Why it matters: Factor in the recent resignation of CEO Brian Krzanich and increased competition from rival AMD and suddenly, Intel's prospects aren’t as bright as they once were.

Apple’s rumored break-up with Intel could extend beyond the processors used to power Macs. A recent report from Israeli tech site CTech claims Apple has notified Intel that it will not be using the company’s 5G modem chips in iPhones scheduled to arrive in 2020.

As a result, further development of the component in question, codenamed Sunny Peak, has been halted. The team working on the hardware will be reassigned to other projects, CTech said, although in what I can only view as being a bit contradictory, the publication a few paragraphs later says:

“Intel’s executives said the company is now looking to further improve Sunny Peak to get the modem into Apple’s 2022 mobile devices. The company intends to redirect the team that worked on Sunny Peak to other efforts, in an attempt to boost Intel's 5G programs, they added.”

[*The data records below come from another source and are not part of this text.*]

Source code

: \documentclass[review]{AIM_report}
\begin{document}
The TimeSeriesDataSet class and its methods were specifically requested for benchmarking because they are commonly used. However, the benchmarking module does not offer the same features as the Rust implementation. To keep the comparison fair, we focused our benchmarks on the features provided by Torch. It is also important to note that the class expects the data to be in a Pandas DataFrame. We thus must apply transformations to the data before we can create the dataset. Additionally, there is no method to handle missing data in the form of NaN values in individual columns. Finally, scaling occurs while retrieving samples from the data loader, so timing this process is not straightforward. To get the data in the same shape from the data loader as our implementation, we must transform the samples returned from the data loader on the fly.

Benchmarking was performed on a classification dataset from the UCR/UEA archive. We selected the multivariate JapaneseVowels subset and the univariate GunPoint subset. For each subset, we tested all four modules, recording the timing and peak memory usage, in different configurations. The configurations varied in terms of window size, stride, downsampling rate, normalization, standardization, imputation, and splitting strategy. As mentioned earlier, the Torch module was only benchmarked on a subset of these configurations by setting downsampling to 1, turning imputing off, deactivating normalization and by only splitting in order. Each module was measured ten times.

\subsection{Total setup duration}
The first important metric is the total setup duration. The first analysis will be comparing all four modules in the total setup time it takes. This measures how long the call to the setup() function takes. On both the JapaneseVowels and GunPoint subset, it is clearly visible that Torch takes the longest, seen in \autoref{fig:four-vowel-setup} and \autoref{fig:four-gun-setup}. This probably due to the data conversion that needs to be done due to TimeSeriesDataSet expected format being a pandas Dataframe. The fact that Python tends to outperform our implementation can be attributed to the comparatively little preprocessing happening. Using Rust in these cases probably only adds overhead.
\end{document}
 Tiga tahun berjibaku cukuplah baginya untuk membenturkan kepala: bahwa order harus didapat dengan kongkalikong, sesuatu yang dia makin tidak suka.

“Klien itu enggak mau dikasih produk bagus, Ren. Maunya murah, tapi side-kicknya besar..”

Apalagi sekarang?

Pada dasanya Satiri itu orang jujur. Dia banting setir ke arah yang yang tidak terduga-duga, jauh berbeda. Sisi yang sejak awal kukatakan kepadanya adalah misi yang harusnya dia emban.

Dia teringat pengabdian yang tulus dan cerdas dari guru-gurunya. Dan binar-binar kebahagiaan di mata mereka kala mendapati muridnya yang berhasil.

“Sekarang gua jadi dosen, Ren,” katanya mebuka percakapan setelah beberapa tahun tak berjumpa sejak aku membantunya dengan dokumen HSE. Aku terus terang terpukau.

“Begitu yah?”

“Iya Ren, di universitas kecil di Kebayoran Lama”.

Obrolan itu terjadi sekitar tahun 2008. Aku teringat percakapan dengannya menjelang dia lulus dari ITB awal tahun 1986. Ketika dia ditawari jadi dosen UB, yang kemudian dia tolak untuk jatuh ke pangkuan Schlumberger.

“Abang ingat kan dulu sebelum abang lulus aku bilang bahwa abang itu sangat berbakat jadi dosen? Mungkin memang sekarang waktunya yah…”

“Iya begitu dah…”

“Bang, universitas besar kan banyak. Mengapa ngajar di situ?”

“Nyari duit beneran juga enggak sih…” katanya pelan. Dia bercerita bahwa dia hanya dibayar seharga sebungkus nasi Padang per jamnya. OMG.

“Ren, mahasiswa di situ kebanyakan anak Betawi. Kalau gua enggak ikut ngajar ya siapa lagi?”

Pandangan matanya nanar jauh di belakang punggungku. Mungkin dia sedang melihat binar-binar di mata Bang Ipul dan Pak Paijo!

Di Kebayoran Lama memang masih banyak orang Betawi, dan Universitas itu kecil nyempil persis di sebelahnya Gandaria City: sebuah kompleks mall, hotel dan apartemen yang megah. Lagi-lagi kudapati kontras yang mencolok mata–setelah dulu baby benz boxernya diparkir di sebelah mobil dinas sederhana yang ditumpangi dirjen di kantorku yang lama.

Whatever the case, CTech said it gathered its data from internal Intel communications involving company executives. In the documents, Intel reportedly described Apple as its key mobile customer for the 5G modem and thus expected the Cupertino-based company to be the “main volume driver” for the product.

Bloomberg last month reported that Intel might lose Apple’s modem business to MediaTek, adding a bit of credibility to CTech’s more recent report. We also heard in April – again, via Bloomberg – that Apple is planning to switch to its own processors for the Mac as early as 2020.